Volevano combattere ed il chavismo ha combattattuto. Il risultato è stato immenso: 8890820 voti a favore dell’Assemblea Nazionale Costituente. Non se lo aspettavano gli analisti della destra che pensavano al movimento di Hugo Chávez alle corde, quasi arreso. Neppure molti tra le proprie file: anni di resistenza, soprattutto economica, sembravano aver logorato, aspramente, la propria forza.

La giornata elettorale è stata difficile in vari luoghi. La destra aveva annunciato che avrebbe sabotato le elezioni e così ha cercato di fare. I punti di attacco si concentrarono in alcune zone particolari: Tachira, Merida, Lara, Zulia, Caracas. In quei luoghi hanno implementato un ventaglio di azioni di violenza: attacco con granate e armi da fuoco a seggi elettorali, la persecuzione di chavisti persino in casa, blocchi con gruppi armati, volantini intimidatori, minacce, barricate, bombe contro la polizia, incendio della casa di un prefetto, l’omicidio di un altro candidato. Il saldo è grave: diversi morti che la destra mai riconoscerà come il risultato delle sue azioni.

L’obiettivo era seminare un clima di terrore, impedire che la gente votasse. Le immagini che sono arrivate sono state una schiacciante risposta: la gente ha attraversato fiumi, evitato blocchi, minacce, ed è andata a votare. Una delle immagini più significative, per la sua dimensione, ha avuto luogo a Caracas, al centro elettorale del Poliedro, aperto per permettere che votassero coloro che avevano ricevuto minacce nei loro edifici e zone urbane. Sono state migliaia e migliaia che, durante il giorno e sino ad inizio notte, hanno votato lì. Gente delle zone di classe media, alta -dove, nel caso di Caracas, si concentrarono le intimidazioni-, di estrazione popolare, benestante, in una dimostrazione dell’ampiezza sociale del chavismo.

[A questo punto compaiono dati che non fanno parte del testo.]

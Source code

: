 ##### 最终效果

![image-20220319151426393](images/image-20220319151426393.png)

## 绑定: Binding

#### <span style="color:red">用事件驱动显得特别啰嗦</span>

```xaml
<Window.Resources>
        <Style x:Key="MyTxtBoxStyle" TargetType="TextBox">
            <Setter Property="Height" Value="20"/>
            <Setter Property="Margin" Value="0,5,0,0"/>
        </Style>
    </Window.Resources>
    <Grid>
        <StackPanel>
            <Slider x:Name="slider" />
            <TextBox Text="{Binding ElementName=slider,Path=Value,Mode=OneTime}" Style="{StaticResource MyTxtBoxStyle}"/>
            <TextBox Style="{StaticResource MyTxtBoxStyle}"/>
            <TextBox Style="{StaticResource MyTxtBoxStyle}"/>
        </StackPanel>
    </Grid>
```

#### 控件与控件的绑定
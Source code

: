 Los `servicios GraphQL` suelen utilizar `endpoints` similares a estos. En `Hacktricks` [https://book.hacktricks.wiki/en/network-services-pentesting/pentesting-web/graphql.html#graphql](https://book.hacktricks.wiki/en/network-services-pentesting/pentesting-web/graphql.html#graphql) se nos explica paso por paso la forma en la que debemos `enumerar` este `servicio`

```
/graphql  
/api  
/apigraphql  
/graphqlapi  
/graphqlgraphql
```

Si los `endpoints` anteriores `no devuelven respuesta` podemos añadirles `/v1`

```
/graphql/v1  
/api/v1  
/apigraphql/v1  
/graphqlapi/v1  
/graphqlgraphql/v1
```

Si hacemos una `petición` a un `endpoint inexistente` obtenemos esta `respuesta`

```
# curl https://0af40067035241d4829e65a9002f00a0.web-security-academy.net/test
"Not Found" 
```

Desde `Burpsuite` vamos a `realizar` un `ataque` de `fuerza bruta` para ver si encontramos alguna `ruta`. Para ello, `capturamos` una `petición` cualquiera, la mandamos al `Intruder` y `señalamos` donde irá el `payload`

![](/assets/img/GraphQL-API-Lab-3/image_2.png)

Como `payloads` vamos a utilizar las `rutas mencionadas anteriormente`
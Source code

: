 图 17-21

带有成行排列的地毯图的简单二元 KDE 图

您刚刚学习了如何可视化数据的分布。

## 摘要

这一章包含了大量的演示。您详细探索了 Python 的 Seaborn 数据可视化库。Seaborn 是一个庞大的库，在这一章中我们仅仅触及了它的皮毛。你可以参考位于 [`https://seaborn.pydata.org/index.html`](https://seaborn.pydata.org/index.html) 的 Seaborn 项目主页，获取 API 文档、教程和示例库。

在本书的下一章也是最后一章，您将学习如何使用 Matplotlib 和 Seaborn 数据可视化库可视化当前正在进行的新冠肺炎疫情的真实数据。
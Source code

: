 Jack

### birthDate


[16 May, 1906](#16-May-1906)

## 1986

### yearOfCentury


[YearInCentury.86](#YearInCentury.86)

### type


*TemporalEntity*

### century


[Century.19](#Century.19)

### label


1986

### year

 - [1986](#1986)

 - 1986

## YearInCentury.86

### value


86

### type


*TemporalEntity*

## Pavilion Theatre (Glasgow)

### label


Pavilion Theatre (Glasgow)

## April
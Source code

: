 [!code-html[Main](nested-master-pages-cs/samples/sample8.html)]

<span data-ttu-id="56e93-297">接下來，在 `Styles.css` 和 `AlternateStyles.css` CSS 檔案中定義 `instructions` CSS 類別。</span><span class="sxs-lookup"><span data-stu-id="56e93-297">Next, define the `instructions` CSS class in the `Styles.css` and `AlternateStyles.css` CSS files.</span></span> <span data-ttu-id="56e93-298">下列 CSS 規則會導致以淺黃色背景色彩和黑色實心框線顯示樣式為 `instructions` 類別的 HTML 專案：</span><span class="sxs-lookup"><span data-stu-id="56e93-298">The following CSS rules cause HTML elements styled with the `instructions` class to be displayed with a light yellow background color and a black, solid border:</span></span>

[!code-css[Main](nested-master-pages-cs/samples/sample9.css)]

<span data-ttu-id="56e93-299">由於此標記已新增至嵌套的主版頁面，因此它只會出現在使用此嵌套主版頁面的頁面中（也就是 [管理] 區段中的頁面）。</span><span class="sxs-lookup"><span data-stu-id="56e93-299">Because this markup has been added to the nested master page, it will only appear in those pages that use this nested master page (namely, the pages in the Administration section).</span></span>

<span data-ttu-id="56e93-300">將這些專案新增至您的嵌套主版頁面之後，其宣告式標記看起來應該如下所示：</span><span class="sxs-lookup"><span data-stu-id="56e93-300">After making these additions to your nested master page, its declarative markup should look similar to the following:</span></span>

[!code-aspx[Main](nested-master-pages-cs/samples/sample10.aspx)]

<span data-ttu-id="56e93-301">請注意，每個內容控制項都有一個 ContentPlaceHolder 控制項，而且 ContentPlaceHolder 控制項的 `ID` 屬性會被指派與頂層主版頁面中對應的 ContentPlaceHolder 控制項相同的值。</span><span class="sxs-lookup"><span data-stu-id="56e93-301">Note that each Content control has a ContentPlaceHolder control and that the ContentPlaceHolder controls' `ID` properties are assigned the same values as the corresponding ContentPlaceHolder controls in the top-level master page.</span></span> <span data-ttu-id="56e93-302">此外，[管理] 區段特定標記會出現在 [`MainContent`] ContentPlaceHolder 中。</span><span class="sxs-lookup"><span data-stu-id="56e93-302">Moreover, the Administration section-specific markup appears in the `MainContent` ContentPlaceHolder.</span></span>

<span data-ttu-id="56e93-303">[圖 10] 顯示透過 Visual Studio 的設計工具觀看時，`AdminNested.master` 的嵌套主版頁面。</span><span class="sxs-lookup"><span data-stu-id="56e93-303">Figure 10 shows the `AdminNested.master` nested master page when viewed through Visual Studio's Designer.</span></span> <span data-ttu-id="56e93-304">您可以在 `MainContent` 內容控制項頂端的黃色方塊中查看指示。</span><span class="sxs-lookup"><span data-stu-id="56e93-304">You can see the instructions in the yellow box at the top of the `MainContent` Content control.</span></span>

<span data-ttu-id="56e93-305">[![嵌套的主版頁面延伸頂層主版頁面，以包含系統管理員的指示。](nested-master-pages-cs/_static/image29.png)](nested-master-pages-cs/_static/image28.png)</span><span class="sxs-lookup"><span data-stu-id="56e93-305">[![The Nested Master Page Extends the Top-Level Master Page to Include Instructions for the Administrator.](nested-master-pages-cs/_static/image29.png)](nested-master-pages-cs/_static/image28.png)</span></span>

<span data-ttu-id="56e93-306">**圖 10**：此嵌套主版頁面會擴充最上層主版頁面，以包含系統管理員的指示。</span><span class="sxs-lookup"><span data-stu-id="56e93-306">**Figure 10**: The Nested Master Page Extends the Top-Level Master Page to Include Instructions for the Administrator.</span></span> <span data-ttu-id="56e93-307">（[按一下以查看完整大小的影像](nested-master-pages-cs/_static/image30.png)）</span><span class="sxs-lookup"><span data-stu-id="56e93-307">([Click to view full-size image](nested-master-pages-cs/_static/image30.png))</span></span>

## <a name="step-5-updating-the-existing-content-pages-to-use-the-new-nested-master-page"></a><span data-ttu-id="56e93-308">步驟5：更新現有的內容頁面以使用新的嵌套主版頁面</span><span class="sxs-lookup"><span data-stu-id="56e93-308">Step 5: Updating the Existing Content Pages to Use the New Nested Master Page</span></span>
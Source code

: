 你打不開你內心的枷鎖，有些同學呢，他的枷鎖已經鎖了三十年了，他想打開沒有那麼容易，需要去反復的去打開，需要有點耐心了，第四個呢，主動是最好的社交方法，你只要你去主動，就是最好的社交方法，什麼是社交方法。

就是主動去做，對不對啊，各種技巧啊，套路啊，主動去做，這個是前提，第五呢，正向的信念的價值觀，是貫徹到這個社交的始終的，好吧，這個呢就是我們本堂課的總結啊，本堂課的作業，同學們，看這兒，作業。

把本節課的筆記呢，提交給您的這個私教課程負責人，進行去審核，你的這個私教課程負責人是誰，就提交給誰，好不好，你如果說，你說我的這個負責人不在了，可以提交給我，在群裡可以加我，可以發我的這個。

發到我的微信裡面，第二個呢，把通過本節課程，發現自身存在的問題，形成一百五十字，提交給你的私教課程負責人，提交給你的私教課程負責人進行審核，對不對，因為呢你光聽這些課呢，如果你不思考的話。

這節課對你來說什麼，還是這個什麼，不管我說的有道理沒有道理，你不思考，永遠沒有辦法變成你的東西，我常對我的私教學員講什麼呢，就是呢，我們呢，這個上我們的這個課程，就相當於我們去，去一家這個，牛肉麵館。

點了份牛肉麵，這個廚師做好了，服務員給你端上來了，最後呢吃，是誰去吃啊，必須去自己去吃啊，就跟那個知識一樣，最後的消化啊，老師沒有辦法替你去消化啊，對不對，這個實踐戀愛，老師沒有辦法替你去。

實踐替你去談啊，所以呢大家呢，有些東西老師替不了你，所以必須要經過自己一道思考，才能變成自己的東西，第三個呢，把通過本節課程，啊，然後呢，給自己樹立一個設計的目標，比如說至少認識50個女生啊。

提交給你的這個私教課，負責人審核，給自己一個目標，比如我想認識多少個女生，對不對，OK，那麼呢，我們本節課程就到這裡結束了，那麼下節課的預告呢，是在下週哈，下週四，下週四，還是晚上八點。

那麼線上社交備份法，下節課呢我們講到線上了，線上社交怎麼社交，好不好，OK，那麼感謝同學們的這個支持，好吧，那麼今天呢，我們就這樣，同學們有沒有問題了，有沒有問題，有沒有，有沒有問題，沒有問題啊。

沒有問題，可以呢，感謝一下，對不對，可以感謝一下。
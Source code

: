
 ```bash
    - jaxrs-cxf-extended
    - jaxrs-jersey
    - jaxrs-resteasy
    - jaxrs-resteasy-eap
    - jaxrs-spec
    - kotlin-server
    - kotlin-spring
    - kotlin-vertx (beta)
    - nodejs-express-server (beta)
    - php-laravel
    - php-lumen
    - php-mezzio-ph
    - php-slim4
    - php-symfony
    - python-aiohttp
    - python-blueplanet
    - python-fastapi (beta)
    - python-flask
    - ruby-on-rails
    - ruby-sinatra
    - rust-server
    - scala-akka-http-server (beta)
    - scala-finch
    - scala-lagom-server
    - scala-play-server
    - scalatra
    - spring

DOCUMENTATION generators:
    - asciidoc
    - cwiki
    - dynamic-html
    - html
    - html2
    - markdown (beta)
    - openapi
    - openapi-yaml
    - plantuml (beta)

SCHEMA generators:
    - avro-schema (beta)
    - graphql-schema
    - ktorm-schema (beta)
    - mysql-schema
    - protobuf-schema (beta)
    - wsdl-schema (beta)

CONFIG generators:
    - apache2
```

La violenza della destra non è stata di chi avanza, bracca, e prende posizioni. No, si trattò di azioni che caratterizzano chi perde, ha disperazione, e soprattutto poca gente. Si è visto, di nuovo, nelle strade: l’appello per fermare l’elezione ha avuto solo eco nella loro storica base sociale, classista, minoritaria, che ha applaudito l’esplosione di una bomba che ha ferito sei poliziotti -uno è risultato ustionato nel 80% del corpo- e non ha potuto generare, nel caso di Caracas, più che alcuni focolai di violenza. Di nuovo, come per tutta la settimana, è sembrata -come dice Soriano- triste, solitaria e finale.

E non ha capito cosa è successo nelle urne. Al punto di negarlo. La leadership della destra l’ha fatto per strategia politica -l’annuncio era fatto da sabato notte- e per la sua base sociale perché, come dall’inizio della rivoluzione, non riuscì a comprendere come le maggioranze popolari possono avere pensiero, coscienza, strategia, senso del momento storico. Fecero ciò che sempre fecero: sottostimarono il chavismo.

Ed il chavismo fece quello che fa quando lo attaccano frontalmente: fu schiacciante.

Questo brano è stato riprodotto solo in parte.